“Sorry,” I mumble, naked, as she checks the pockets and hems of my clothing for weapons and lockpicks. Unfortunately, she finds my lockpicks and gives me a smirk, removing them from the fabric. She gives me a quick bodily inspection, but thankfully, nothing invasive.
I eye my knife on the table beside her. Maybe I could grab it and dash out. Naked. What a great idea. The woman is looking at me from the corner of her eye. “Go ahead. I will punch you through the wall before you have the chance to stab me, girl.”
“I’m naked, not exactly a great escape plan.”
A small laugh. “What’s your name?” the woman asks, handing my clothes back.
Getting dressed, I reply, “Mika,” answering truthfully, but leaving out the Ofnemoris part for now. It will take them a while to submit a Patron number check to Osraed, and maybe I can get out of this before then. “What’s yours?”
“Liesolette. Down you go. Don’t bother holding your breath for the smell, it only gets worse.”
Liesolette hadn’t exaggerated. The air is thick and humid. The further down we go—and we go a long way down—the worse it gets. Lanterns are lit periodically down the stairs.
Reaching the bottom, the stench of feces, urine, and unwashed bodies is unbearable. I’m trying not to think about the fact that I can taste it in the air. Too late. I gag. There is not a single window for fresh air. Liesolette huffs and pulls a kerchief from her pocket, wrapping it around my head and under my nose. It smells like jasmine.
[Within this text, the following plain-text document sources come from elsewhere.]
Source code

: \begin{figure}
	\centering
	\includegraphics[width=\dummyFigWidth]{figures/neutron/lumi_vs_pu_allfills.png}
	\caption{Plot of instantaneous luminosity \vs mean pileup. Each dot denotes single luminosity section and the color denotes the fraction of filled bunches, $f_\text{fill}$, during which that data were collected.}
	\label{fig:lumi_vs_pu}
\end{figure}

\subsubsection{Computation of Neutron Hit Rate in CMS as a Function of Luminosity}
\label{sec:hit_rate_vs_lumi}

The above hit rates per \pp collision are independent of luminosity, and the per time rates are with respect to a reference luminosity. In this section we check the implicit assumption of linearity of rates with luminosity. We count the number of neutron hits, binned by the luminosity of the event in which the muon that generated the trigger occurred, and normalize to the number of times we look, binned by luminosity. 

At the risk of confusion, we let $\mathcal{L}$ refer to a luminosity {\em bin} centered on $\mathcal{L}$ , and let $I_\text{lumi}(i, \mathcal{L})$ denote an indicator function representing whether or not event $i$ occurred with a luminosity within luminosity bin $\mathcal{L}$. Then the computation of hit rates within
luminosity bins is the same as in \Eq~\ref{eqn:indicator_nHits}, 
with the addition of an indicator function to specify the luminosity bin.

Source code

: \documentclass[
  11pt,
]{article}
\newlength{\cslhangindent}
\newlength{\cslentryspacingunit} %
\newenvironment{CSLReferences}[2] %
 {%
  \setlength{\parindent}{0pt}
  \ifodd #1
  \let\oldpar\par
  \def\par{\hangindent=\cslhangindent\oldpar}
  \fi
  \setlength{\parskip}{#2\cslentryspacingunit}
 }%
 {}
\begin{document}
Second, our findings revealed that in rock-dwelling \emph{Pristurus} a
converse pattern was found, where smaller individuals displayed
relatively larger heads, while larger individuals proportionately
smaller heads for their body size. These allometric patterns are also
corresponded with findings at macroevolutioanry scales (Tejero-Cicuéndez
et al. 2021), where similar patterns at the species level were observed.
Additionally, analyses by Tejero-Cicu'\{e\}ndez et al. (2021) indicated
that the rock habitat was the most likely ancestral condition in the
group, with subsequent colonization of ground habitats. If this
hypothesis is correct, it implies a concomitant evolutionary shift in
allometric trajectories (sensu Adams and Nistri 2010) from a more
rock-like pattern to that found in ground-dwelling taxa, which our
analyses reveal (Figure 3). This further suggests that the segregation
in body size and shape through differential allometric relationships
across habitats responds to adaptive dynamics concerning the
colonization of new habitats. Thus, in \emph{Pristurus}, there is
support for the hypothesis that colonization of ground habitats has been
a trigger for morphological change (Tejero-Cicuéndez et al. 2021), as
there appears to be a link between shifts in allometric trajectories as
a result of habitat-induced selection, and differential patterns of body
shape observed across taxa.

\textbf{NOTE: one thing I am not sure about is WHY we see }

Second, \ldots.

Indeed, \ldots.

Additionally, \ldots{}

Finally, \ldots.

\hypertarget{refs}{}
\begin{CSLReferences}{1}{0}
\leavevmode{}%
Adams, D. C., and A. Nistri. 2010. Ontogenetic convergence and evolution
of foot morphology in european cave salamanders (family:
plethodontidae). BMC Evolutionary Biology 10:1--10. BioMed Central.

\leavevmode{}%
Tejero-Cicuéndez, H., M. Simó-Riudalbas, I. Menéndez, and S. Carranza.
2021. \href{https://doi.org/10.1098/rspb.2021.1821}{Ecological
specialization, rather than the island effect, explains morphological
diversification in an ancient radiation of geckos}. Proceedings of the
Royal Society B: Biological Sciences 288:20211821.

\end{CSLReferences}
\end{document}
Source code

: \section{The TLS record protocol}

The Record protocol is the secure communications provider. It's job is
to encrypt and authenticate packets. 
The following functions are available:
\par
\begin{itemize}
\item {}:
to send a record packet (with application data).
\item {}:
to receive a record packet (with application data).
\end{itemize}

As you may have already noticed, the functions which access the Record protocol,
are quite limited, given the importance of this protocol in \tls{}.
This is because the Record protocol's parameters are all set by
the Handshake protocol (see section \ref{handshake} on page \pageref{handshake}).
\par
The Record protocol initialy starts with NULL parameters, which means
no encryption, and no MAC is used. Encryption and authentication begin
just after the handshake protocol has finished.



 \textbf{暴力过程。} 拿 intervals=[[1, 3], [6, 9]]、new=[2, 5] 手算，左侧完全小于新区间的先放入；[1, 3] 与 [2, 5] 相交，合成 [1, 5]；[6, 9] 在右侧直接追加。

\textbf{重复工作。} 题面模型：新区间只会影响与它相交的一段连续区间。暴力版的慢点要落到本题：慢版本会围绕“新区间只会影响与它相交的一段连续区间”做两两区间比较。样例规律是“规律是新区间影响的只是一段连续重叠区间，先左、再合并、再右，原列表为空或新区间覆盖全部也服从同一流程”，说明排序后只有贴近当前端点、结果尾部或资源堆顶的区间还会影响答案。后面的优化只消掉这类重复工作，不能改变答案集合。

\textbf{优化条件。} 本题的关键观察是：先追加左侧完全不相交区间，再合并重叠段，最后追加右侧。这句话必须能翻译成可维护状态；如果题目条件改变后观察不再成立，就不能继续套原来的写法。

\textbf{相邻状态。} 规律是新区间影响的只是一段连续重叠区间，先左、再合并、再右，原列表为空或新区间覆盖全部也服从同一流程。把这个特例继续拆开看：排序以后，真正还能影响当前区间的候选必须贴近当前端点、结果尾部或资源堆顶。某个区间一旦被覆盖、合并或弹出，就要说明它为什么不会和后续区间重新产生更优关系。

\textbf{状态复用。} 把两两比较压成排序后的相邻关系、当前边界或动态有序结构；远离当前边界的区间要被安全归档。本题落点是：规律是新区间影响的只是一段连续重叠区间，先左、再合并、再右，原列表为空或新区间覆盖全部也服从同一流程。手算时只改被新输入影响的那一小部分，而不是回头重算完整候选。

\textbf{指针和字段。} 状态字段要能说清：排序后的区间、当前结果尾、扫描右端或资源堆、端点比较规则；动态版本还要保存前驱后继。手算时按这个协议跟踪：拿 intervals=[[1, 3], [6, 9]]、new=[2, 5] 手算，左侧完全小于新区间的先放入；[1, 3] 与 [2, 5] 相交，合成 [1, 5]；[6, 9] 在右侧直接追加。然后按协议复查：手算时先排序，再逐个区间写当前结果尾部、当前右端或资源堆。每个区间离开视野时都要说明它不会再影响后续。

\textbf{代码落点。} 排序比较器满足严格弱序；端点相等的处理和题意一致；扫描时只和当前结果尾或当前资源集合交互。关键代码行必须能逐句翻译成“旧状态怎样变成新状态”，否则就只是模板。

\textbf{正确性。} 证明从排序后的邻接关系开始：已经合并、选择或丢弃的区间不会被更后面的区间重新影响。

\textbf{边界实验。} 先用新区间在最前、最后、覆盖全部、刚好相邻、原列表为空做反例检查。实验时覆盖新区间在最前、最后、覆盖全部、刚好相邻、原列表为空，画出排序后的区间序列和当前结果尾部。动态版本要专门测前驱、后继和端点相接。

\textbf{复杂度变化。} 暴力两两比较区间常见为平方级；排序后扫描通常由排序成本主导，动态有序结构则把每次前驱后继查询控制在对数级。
“You’ll get used to it, but this will help until then. I want it back, though.”
Baffled by her kindness, I thank her sincerely.
“Far end and to the right you go,” she says, pointing.
I wasn’t given back the cheap, laced shoes I’d bought on our first day here. The sludgy ground, covered in old pieces of hay and nondescript lumps, is squishing through my toes as I walk to where I was directed.
Liesolette opens the cell door and locks it behind me after I step inside. She lets me know that the channels of running water through the middle of the cell are my toilet, along with the discarded waste passing through from everywhere else in the castle.
“Oi, you still alive in there?” Liesolette calls into the cell on the left of the back wall, an empty cell between us.
“Unfortunately, Lottie,” calls a voice that sends a hot knife into my spine.
Unable to make my body do more than breathe, I listen to the sound of the guard moving up the stairs leading out of the dungeon. I can’t take my eyes away from the prone form huddled on a metal bed with a straw mattress that matches the one in my cell.
“Tovi?” a voice says. It’s my voice, but it’s disconnected.
The head snaps up and looks at me. It’s her. Her once beautiful brunette hair hangs in lanky clumps around a filthy, slightly sunken face. But it’s her. She stands and comes closer to the bars. Her clothes are loose and filthy too, having lost a bit of weight in the moon since she ran off.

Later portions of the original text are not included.